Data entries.

····················

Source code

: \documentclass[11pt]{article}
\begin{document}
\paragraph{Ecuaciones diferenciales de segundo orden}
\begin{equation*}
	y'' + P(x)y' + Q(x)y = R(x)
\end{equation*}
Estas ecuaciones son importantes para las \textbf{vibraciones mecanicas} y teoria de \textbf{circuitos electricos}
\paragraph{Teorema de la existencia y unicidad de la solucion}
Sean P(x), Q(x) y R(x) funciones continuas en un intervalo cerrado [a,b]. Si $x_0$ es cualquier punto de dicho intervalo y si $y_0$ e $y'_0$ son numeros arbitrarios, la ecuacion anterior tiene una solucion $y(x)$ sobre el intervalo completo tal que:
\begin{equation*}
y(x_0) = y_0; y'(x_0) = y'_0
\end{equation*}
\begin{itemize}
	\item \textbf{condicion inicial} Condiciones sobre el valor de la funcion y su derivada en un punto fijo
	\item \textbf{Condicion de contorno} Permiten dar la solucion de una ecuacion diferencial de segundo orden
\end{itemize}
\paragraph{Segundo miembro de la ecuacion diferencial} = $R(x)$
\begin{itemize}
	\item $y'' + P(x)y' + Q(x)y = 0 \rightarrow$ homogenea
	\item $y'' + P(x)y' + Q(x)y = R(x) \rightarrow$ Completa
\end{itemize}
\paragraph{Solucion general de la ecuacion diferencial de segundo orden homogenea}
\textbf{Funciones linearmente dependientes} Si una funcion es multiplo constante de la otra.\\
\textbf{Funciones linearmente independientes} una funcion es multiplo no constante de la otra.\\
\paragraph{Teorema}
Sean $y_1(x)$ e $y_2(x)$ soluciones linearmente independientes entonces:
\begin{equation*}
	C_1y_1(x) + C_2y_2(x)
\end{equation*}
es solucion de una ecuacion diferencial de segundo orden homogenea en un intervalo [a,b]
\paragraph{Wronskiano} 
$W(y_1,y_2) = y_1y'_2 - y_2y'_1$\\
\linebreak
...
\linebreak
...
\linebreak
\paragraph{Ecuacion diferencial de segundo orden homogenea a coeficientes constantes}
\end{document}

····················

About this exercise. Working through the records, find each line containing the word "linearmente" and copy it.

Output.
\textbf{Funciones linearmente dependientes} Si una funcion es multiplo constante de la otra.\\
\textbf{Funciones linearmente independientes} una funcion es multiplo no constante de la otra.\\
Sean $y_1(x)$ e $y_2(x)$ soluciones linearmente independientes entonces:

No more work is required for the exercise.